Cada cual tiene su propia manera de rendir homenajes. El nombre de Ben Leider sirvió para bautizar una colonia de niños en Benimàmet. Y fueron estos chavales los que le enviaron a la familia del aviador el cuadernito con dibujos y poemas del que les hablaba y que acabó en un desván de California, donde permaneció todos estos años hasta que hace unas semanas alguien los descubrió por azar.

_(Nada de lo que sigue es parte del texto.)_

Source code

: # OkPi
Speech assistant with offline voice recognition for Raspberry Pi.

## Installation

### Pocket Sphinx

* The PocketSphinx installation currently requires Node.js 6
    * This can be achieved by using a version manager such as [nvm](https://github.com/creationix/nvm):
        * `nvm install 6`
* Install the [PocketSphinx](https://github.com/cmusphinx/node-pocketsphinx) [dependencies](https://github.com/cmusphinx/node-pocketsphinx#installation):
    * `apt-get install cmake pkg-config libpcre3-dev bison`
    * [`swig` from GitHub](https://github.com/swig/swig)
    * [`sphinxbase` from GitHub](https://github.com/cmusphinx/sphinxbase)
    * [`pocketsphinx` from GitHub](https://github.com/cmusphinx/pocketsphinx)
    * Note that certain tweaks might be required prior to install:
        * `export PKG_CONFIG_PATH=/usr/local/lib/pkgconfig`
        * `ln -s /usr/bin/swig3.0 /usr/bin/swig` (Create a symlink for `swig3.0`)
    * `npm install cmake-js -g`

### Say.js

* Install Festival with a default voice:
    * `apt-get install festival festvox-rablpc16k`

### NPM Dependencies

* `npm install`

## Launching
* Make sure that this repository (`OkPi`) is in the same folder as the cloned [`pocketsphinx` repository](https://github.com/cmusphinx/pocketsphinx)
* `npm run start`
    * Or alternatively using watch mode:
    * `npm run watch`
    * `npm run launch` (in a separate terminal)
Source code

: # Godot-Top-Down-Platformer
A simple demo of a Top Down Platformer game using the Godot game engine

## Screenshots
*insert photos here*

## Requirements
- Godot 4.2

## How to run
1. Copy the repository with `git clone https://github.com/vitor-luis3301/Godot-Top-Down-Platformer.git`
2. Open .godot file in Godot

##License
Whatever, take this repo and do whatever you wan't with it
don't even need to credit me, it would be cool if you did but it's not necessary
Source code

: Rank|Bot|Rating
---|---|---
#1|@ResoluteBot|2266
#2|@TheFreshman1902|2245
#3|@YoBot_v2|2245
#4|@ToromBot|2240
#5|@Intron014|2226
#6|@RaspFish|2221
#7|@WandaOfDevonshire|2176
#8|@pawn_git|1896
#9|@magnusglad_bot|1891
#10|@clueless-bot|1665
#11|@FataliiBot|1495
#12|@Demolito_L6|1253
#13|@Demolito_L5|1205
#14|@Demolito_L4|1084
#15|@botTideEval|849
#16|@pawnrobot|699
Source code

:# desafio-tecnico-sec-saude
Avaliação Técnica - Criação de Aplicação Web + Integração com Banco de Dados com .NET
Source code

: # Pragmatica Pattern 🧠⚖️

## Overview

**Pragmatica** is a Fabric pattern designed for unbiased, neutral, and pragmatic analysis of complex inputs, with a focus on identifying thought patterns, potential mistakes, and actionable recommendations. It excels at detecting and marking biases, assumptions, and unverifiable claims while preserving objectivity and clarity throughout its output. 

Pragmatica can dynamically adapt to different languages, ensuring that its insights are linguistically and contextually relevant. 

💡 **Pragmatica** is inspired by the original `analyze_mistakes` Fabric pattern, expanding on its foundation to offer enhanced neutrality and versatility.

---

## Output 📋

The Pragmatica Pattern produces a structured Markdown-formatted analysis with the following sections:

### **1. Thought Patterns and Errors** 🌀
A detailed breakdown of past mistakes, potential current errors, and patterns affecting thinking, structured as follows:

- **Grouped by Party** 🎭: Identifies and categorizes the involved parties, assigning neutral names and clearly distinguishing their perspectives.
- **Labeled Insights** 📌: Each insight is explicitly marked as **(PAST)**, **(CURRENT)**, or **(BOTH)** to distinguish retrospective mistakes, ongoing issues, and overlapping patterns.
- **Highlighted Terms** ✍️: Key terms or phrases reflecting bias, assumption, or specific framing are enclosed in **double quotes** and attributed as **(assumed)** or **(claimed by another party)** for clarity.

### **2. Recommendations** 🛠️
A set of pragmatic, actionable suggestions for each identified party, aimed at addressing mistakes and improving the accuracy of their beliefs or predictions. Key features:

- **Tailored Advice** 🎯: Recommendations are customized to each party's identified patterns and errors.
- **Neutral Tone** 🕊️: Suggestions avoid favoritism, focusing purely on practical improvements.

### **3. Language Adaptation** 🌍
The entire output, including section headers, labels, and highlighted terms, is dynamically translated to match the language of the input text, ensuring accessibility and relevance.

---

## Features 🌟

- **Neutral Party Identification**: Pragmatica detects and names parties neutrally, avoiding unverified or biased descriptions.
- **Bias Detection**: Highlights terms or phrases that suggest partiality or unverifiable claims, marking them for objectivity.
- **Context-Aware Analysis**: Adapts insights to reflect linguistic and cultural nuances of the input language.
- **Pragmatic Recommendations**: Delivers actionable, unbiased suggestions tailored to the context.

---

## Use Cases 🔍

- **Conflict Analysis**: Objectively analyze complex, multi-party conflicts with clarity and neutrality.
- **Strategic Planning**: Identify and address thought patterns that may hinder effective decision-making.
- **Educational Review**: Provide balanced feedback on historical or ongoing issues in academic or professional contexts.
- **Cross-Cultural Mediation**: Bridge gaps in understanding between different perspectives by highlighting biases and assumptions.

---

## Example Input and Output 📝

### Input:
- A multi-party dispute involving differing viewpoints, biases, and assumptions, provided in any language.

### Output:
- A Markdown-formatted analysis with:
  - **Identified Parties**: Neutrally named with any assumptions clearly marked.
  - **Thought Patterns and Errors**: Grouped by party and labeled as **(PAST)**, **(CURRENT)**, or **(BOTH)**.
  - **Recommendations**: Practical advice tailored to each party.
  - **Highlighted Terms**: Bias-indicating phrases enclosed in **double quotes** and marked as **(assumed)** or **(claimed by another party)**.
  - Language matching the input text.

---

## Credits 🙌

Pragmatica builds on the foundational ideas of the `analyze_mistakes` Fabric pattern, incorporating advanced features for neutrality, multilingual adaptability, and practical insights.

Pero a veces el azar es la forma que elige la memoria para manifestarse. Los textos escritos por los niños se parecen mucho, seguramente por haber sido sugeridos por el maestro. Los dibujos, sin embargo, reflejan más la sensibilidad de cada uno y el impacto brutal de la guerra en las mentes infantiles. Hay una niña llamada Dorita que pinta un rectángulo azul de cielo desgarrado por una espiral de humo con alas de libélula; otro dibujo muestra a Pilarín, de seis meses, la benjamina de la casa, en una cunita de ruedas; un muchacho casi adolescente le da un aire misterioso a la escuela, al pintarla replegada bajo una línea de pájaros; otros dibujan soldados y banderas republicanas; y un crío de cinco años sólo pinta pollitos. Probablemente ni siquiera exista ya la escuela, pero tal vez alguien en Benimàmet recuerde su torre almenada y el portón en arco y acaso también el dibujo que hizo un día para enviar a América. Bastará ese recuerdo para que la Historia pueda ser de nuevo salvada.